- Provided material:

------------------------

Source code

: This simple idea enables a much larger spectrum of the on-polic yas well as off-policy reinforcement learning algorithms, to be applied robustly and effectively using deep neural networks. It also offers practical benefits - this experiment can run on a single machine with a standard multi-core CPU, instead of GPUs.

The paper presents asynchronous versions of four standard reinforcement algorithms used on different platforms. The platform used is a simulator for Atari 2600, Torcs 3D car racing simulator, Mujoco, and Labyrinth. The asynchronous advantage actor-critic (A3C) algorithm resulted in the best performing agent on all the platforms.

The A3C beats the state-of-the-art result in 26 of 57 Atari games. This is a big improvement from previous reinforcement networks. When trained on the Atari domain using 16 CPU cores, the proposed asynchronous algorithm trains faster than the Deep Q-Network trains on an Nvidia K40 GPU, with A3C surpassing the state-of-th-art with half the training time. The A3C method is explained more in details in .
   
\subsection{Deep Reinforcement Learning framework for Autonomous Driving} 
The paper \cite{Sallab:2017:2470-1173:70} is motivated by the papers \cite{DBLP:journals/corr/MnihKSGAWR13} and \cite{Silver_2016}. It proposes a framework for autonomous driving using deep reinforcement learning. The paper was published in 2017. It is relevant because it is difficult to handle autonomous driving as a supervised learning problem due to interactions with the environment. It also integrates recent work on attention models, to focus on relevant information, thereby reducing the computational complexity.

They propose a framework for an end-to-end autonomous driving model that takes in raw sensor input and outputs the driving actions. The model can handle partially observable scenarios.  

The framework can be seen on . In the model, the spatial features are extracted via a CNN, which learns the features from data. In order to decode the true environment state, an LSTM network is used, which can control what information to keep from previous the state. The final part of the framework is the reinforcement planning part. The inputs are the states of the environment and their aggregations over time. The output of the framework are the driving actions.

------------------------

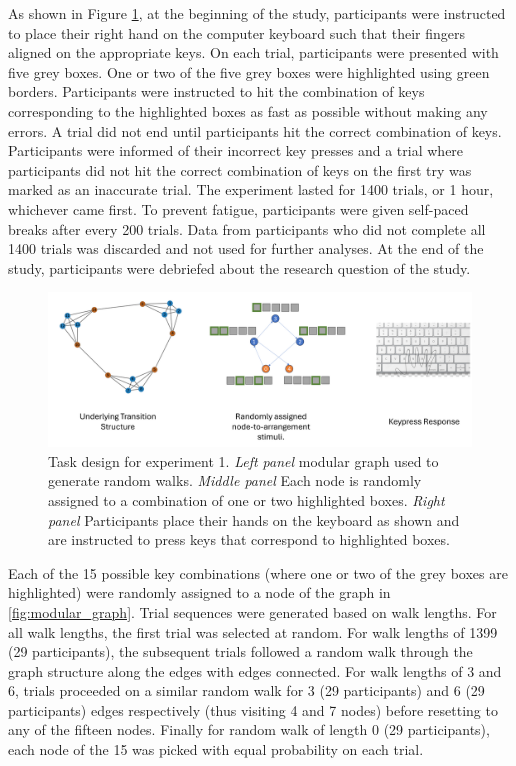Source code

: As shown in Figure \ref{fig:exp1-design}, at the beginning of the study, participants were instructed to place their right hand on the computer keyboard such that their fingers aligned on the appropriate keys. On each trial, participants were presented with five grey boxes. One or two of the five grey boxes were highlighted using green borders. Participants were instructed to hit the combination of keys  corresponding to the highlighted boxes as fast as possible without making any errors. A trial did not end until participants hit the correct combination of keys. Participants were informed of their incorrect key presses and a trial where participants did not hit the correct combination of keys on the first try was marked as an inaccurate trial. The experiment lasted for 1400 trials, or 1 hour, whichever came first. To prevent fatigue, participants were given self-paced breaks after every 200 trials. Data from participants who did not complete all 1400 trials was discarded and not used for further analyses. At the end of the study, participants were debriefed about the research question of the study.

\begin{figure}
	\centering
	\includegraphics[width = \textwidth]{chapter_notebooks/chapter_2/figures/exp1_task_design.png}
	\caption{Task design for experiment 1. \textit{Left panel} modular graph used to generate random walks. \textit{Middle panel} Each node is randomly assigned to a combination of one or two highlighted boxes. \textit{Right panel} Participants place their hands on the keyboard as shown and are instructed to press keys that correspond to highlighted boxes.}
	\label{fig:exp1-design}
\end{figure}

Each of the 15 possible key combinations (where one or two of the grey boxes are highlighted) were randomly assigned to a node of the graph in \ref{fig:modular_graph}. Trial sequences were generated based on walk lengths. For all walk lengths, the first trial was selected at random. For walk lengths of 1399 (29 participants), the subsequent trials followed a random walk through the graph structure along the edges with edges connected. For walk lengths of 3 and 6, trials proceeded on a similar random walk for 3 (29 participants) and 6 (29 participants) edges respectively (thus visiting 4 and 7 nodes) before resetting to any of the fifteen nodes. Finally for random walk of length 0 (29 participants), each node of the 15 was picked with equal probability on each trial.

------------------------

- Exercise requirements:
Retype, exactly and in full, the lines above from the one containing "the computational complexity." through the one containing "The framework can".

- Response:
The paper \cite{Sallab:2017:2470-1173:70} is motivated by the papers \cite{DBLP:journals/corr/MnihKSGAWR13} and \cite{Silver_2016}. It proposes a framework for autonomous driving using deep reinforcement learning. The paper was published in 2017. It is relevant because it is difficult to handle autonomous driving as a supervised learning problem due to interactions with the environment. It also integrates recent work on attention models, to focus on relevant information, thereby reducing the computational complexity.

They propose a framework for an end-to-end autonomous driving model that takes in raw sensor input and outputs the driving actions. The model can handle partially observable scenarios.  

The framework can be seen on . In the model, the spatial features are extracted via a CNN, which learns the features from data. In order to decode the true environment state, an LSTM network is used, which can control what information to keep from previous the state. The final part of the framework is the reinforcement planning part. The inputs are the states of the environment and their aggregations over time. The output of the framework are the driving actions.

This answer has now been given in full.